● RECORDS PROVIDED:

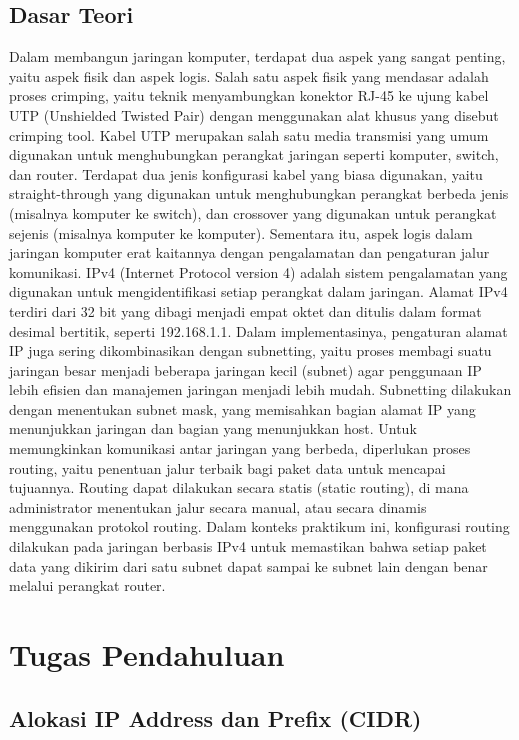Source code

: \subsection{Dasar Teori}
Dalam membangun jaringan komputer, terdapat dua aspek yang sangat penting, yaitu aspek fisik dan aspek logis. Salah satu aspek fisik yang mendasar adalah proses crimping, yaitu teknik menyambungkan konektor RJ-45 ke ujung kabel UTP (Unshielded Twisted Pair) dengan menggunakan alat khusus yang disebut crimping tool. Kabel UTP merupakan salah satu media transmisi yang umum digunakan untuk menghubungkan perangkat jaringan seperti komputer, switch, dan router. Terdapat dua jenis konfigurasi kabel yang biasa digunakan, yaitu straight-through yang digunakan untuk menghubungkan perangkat berbeda jenis (misalnya komputer ke switch), dan crossover yang digunakan untuk perangkat sejenis (misalnya komputer ke komputer). Sementara itu, aspek logis dalam jaringan komputer erat kaitannya dengan pengalamatan dan pengaturan jalur komunikasi. IPv4 (Internet Protocol version 4) adalah sistem pengalamatan yang digunakan untuk mengidentifikasi setiap perangkat dalam jaringan. Alamat IPv4 terdiri dari 32 bit yang dibagi menjadi empat oktet dan ditulis dalam format desimal bertitik, seperti 192.168.1.1. Dalam implementasinya, pengaturan alamat IP juga sering dikombinasikan dengan subnetting, yaitu proses membagi suatu jaringan besar menjadi beberapa jaringan kecil (subnet) agar penggunaan IP lebih efisien dan manajemen jaringan menjadi lebih mudah. Subnetting dilakukan dengan menentukan subnet mask, yang memisahkan bagian alamat IP yang menunjukkan jaringan dan bagian yang menunjukkan host. Untuk memungkinkan komunikasi antar jaringan yang berbeda, diperlukan proses routing, yaitu penentuan jalur terbaik bagi paket data untuk mencapai tujuannya. Routing dapat dilakukan secara statis (static routing), di mana administrator menentukan jalur secara manual, atau secara dinamis menggunakan protokol routing. Dalam konteks praktikum ini, konfigurasi routing dilakukan pada jaringan berbasis IPv4 untuk memastikan bahwa setiap paket data yang dikirim dari satu subnet dapat sampai ke subnet lain dengan benar melalui perangkat router.

\section{Tugas Pendahuluan}
\subsection{Alokasi IP Address dan Prefix (CIDR)}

● TO DO:
All lines above that include the word "subsection" must be copied into the answer.

● ANSWER TO THE EXERCISE:
: \subsection{Dasar Teori}
\subsection{Alokasi IP Address dan Prefix (CIDR)}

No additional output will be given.